### [Data for the task]
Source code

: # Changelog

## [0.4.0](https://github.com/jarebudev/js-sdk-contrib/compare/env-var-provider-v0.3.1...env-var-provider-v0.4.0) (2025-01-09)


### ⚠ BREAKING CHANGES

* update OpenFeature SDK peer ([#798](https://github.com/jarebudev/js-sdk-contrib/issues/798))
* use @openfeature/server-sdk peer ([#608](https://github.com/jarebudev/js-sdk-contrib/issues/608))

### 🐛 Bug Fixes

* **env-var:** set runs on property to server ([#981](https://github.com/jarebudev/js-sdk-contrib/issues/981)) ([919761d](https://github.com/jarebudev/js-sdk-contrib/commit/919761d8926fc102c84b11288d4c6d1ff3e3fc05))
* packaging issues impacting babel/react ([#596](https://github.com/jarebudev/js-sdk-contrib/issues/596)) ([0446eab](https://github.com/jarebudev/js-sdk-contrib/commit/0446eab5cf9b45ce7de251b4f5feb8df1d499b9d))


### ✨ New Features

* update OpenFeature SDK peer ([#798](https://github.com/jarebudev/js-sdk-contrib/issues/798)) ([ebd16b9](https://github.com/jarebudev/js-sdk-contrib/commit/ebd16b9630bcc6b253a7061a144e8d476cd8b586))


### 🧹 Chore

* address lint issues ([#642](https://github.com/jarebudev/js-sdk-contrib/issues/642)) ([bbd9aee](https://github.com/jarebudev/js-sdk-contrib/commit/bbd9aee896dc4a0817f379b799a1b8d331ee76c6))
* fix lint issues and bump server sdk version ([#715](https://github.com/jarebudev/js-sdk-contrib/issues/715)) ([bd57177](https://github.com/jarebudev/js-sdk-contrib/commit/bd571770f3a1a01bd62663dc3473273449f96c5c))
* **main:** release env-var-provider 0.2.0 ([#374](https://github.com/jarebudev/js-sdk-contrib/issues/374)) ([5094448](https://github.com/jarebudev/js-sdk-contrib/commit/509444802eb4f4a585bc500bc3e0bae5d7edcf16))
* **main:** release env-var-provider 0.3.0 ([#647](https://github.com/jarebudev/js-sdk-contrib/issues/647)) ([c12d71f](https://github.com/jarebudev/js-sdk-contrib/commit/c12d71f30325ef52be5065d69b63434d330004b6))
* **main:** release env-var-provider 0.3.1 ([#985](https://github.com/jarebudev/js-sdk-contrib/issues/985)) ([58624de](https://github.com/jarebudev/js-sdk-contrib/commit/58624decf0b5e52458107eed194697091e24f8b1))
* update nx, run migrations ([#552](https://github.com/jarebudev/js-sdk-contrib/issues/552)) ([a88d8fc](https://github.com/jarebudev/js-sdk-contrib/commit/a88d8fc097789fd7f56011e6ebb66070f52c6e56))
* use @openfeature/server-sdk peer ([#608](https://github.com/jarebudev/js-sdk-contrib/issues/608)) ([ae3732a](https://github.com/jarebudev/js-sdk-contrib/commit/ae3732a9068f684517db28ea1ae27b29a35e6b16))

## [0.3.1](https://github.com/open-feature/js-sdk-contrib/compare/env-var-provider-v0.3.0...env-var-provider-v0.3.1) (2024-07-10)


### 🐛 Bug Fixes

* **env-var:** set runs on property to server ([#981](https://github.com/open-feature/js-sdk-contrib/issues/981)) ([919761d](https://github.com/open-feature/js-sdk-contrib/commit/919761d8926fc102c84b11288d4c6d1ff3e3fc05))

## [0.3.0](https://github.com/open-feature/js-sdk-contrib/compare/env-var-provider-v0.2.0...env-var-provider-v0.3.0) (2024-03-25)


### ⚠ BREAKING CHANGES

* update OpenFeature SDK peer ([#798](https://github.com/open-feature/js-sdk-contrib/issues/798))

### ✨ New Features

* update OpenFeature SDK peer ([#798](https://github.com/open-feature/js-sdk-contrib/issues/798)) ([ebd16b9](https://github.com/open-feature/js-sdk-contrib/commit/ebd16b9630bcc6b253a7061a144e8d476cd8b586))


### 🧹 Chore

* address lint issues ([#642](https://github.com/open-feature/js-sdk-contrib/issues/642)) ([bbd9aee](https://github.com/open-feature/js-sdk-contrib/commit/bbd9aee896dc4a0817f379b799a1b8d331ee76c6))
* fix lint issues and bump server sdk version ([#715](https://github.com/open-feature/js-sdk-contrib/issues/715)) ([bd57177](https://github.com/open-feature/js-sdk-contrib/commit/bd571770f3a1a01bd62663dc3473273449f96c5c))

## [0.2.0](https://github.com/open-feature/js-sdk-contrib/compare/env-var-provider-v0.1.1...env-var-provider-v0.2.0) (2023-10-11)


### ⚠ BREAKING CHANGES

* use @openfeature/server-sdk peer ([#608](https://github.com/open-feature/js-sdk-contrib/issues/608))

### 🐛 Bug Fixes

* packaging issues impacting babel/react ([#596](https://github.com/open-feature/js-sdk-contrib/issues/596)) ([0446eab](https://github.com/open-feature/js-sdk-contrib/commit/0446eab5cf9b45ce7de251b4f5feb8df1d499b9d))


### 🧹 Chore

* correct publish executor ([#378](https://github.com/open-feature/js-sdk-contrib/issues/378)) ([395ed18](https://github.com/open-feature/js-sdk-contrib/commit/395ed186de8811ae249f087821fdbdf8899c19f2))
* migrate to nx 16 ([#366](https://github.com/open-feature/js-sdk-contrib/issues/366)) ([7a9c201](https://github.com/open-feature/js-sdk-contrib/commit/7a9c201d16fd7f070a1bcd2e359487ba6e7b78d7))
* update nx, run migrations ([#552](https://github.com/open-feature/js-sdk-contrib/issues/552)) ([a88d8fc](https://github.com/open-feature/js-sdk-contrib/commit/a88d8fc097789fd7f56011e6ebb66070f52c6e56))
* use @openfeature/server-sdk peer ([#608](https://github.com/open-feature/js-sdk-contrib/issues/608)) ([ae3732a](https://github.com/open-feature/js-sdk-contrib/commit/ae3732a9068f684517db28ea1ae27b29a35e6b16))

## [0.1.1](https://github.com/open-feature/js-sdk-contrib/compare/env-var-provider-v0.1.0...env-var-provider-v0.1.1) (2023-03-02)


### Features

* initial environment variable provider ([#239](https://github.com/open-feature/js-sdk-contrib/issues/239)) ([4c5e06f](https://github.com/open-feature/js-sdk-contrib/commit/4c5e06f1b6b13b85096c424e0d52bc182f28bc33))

* * *

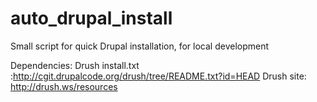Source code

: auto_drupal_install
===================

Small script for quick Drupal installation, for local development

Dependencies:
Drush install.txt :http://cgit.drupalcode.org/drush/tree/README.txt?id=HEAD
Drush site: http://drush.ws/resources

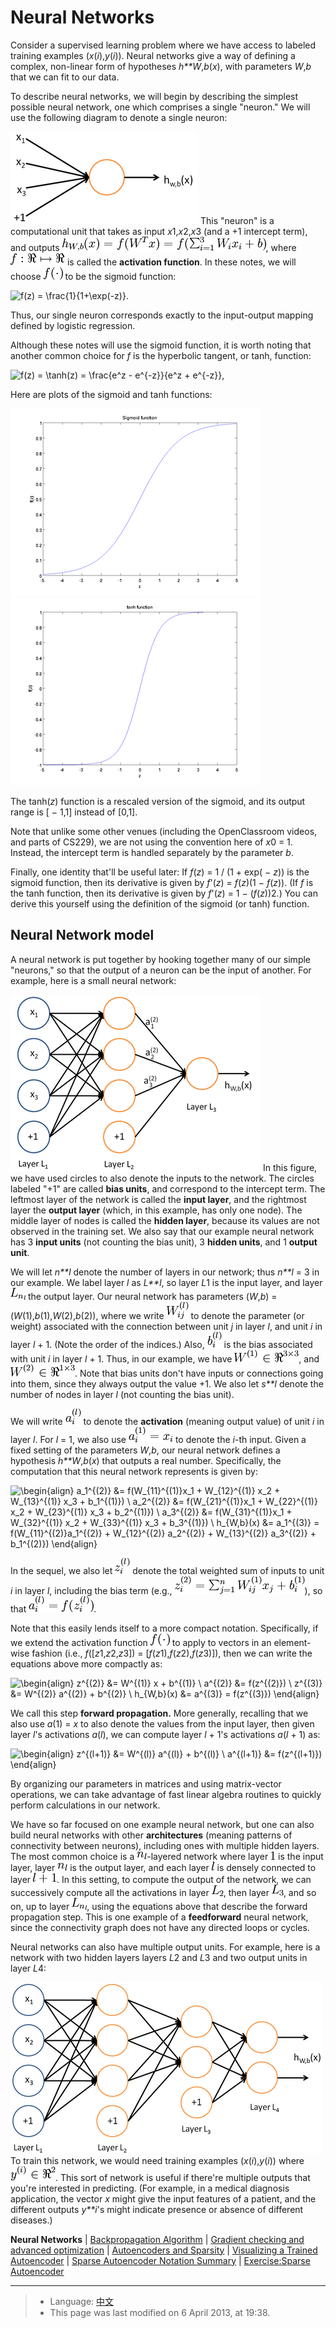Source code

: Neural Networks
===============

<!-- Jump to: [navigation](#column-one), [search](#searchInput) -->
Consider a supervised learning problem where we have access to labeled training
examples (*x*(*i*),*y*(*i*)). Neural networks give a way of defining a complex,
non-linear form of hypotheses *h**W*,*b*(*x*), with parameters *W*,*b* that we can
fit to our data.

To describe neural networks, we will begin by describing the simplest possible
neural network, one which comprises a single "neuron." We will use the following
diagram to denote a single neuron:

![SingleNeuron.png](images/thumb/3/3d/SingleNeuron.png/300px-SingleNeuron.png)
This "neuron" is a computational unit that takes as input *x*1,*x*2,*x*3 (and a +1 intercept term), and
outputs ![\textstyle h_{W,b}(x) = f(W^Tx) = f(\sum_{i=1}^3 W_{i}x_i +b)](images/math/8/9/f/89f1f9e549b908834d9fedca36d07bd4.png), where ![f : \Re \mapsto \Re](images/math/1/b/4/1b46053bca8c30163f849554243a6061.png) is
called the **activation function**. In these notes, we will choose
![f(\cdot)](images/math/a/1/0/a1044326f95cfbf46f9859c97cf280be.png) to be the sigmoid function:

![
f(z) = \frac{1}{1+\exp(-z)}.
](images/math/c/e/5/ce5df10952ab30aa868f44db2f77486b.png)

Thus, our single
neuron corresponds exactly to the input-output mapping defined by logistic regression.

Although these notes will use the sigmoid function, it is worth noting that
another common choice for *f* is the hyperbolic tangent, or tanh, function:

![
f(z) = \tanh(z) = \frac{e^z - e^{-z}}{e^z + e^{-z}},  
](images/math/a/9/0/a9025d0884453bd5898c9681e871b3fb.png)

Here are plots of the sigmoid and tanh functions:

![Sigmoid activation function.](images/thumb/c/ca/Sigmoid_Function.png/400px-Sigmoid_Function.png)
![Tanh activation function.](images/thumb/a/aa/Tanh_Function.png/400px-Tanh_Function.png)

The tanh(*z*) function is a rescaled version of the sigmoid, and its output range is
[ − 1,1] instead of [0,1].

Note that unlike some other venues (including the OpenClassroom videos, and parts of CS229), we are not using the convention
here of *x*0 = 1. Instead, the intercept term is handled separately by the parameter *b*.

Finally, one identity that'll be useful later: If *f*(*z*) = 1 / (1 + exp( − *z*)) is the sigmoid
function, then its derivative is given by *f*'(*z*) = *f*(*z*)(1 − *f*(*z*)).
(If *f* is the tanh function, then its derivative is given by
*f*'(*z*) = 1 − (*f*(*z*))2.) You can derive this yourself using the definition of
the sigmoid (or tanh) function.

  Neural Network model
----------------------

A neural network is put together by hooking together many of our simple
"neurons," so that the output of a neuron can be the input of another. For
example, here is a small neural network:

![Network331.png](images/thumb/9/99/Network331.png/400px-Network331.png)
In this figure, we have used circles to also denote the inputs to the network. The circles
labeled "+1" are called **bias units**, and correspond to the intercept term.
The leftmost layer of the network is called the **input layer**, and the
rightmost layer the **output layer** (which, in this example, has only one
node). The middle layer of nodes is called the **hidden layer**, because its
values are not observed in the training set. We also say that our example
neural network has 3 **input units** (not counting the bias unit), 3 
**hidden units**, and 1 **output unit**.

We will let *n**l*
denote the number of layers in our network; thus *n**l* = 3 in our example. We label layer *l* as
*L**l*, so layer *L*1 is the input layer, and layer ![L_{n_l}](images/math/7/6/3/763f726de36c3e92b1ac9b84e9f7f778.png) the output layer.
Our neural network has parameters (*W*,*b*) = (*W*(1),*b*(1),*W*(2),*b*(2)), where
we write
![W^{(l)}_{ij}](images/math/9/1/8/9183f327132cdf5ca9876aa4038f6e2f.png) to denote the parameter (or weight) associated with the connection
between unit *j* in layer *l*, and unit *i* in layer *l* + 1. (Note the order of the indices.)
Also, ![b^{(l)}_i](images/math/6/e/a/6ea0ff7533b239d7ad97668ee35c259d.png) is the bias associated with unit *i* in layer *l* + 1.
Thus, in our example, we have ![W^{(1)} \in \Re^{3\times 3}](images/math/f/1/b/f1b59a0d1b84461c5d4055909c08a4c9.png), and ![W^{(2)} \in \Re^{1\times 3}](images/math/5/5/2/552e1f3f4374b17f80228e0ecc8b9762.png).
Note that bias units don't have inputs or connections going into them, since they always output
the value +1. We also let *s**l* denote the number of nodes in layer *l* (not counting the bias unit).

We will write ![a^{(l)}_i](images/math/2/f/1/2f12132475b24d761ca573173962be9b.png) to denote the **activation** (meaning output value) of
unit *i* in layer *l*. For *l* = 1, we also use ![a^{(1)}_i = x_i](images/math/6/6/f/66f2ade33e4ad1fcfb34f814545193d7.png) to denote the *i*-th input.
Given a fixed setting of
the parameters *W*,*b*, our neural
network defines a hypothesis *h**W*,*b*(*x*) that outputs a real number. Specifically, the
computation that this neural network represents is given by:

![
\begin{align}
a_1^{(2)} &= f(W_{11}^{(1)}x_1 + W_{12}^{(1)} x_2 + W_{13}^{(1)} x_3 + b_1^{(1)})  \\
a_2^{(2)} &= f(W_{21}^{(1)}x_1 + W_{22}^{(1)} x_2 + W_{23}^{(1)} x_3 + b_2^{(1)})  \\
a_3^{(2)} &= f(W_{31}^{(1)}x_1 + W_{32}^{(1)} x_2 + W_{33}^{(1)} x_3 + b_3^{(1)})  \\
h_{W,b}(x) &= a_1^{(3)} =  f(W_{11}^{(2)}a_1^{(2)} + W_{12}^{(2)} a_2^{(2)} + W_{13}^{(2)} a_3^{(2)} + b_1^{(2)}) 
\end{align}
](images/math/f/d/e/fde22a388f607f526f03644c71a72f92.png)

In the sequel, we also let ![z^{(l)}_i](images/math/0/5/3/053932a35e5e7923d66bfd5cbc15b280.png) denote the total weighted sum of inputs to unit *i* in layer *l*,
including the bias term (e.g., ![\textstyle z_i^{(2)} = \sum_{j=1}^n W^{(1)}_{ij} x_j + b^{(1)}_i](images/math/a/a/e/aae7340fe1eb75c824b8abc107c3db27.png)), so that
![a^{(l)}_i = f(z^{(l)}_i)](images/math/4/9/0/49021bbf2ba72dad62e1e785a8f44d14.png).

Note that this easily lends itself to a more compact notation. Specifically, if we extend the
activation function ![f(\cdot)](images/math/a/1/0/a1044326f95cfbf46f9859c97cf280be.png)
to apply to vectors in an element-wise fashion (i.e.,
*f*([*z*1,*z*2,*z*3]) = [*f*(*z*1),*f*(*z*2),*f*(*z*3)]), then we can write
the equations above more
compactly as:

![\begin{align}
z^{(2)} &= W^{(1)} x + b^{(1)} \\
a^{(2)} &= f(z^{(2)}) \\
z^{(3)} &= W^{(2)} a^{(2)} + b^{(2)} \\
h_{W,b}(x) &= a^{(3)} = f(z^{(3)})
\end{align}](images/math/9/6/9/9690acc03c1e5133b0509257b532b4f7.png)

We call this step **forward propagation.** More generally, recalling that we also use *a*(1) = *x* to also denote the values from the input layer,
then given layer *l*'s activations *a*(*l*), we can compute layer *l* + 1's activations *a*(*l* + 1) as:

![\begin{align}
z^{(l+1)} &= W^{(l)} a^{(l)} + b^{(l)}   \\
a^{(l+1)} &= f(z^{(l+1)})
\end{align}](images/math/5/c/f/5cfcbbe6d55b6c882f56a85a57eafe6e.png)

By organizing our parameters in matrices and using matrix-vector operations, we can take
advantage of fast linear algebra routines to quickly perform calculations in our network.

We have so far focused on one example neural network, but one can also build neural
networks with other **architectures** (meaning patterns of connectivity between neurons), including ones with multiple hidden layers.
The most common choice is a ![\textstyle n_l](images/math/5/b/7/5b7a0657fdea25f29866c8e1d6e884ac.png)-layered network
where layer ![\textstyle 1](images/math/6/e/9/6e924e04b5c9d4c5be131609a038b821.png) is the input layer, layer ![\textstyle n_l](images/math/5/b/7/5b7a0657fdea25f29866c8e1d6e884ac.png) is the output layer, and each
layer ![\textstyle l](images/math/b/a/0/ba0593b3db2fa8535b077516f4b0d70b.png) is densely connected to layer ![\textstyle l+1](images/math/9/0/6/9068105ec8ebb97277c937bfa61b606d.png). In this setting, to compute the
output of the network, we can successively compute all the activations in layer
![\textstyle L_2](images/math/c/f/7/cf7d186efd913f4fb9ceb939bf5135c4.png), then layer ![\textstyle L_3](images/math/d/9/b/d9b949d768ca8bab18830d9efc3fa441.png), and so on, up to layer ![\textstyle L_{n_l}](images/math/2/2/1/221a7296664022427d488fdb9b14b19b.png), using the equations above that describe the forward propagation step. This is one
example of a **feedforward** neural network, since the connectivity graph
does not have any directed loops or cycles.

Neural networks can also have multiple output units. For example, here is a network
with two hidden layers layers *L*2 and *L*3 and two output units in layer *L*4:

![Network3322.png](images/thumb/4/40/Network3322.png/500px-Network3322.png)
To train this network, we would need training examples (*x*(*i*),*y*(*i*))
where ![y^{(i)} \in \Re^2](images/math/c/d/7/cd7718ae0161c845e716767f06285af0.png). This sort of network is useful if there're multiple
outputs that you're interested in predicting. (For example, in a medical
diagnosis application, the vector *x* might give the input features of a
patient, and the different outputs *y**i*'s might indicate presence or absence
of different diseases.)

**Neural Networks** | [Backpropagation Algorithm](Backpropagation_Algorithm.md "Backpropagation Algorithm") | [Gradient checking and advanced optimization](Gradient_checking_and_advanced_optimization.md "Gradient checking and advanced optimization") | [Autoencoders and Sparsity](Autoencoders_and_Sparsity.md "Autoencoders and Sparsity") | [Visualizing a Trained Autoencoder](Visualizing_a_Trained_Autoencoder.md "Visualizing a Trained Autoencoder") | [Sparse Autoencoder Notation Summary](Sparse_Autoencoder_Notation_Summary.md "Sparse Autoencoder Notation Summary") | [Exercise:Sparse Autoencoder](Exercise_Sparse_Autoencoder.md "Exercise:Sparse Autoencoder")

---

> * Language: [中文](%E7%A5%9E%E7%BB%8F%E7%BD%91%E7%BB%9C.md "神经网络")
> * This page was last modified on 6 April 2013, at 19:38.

### [Work instructions]
Within the data above, pick out all lines holding the word "update".

### [Your response]
* update OpenFeature SDK peer ([#798](https://github.com/jarebudev/js-sdk-contrib/issues/798))
* update OpenFeature SDK peer ([#798](https://github.com/jarebudev/js-sdk-contrib/issues/798)) ([ebd16b9](https://github.com/jarebudev/js-sdk-contrib/commit/ebd16b9630bcc6b253a7061a144e8d476cd8b586))
* update nx, run migrations ([#552](https://github.com/jarebudev/js-sdk-contrib/issues/552)) ([a88d8fc](https://github.com/jarebudev/js-sdk-contrib/commit/a88d8fc097789fd7f56011e6ebb66070f52c6e56))
* update OpenFeature SDK peer ([#798](https://github.com/open-feature/js-sdk-contrib/issues/798))
* update OpenFeature SDK peer ([#798](https://github.com/open-feature/js-sdk-contrib/issues/798)) ([ebd16b9](https://github.com/open-feature/js-sdk-contrib/commit/ebd16b9630bcc6b253a7061a144e8d476cd8b586))
* update nx, run migrations ([#552](https://github.com/open-feature/js-sdk-contrib/issues/552)) ([a88d8fc](https://github.com/open-feature/js-sdk-contrib/commit/a88d8fc097789fd7f56011e6ebb66070f52c6e56))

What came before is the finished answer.